Other credential providers: --credential-type bitwarden --bitwarden-item-id "...", --credential-type 1password --onepassword-vault-id "..." --onepassword-item-id "...", --credential-type azure_vault --azure-vault-name "..." --azure-vault-username-key "...".

Security rules

NEVER type passwords through skyvern browser type.

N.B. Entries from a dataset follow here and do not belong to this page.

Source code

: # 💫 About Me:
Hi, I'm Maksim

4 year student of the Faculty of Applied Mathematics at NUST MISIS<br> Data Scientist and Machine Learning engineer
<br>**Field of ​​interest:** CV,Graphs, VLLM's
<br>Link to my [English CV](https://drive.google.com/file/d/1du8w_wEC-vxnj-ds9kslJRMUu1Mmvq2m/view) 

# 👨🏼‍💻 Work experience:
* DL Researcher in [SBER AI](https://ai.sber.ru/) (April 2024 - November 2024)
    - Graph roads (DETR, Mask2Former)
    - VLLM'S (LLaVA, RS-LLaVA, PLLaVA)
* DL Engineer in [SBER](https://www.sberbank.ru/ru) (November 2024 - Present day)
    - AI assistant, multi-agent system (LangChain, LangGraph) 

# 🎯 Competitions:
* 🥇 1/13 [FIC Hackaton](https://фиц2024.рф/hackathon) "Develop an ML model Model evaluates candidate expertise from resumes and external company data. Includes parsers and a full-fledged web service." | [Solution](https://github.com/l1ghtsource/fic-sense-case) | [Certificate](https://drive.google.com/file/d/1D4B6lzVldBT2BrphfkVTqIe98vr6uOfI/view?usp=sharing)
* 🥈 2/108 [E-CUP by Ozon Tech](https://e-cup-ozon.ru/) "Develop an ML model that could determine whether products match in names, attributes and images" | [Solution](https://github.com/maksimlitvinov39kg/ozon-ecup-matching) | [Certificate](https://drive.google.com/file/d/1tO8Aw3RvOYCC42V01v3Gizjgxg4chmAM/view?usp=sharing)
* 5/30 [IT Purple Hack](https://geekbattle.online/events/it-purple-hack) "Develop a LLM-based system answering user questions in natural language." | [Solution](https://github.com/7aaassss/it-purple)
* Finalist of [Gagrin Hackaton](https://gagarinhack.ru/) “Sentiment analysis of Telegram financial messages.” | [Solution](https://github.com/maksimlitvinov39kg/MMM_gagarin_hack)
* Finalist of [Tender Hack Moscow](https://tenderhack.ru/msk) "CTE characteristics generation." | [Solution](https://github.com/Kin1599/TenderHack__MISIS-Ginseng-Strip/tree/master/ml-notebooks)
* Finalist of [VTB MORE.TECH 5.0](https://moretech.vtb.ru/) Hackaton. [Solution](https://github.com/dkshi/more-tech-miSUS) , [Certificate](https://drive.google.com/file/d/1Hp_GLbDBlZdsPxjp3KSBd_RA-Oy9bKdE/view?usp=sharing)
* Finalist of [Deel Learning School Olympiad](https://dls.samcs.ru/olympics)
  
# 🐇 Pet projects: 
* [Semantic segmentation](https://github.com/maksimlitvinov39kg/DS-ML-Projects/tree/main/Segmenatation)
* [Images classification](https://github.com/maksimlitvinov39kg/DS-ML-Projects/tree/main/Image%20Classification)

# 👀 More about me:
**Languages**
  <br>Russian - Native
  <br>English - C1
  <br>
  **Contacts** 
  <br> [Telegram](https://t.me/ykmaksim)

Always use skyvern browser login.
Use skyvern credentials add to create credentials (interactive stdin input).
Reuse authenticated sessions for multi-step jobs on the same site.

Pattern 6: Workflows

Workflows are reusable, parameterized multi-step automations.

Create from file

# Create from a YAML or JSON file
skyvern workflow create --definition @workflow.yaml

# Create from inline JSON
skyvern workflow create --definition '{"title":"My Workflow","workflow_definition":{"parameters":[],"blocks":[{"block_type":"navigation","label":"step1","url":"https://example.com","navigation_goal":"Click the pricing link"}]}}'

# Specify format explicitly
skyvern workflow create --definition @workflow.json --format json

Run a workflow

# Basic run
skyvern workflow run --id wpid_123

# With parameters (inline JSON or @file)
skyvern workflow run --id wpid_123 --params '{"email":"user@co.com","name":"John"}'
skyvern workflow run --id wpid_123 --params @params.json

# Wait for completion
skyvern workflow run --id wpid_123 --wait --timeout 600

# With proxy and webhook
skyvern workflow run --id wpid_123 --proxy RESIDENTIAL --webhook "https://hooks.example.com/done"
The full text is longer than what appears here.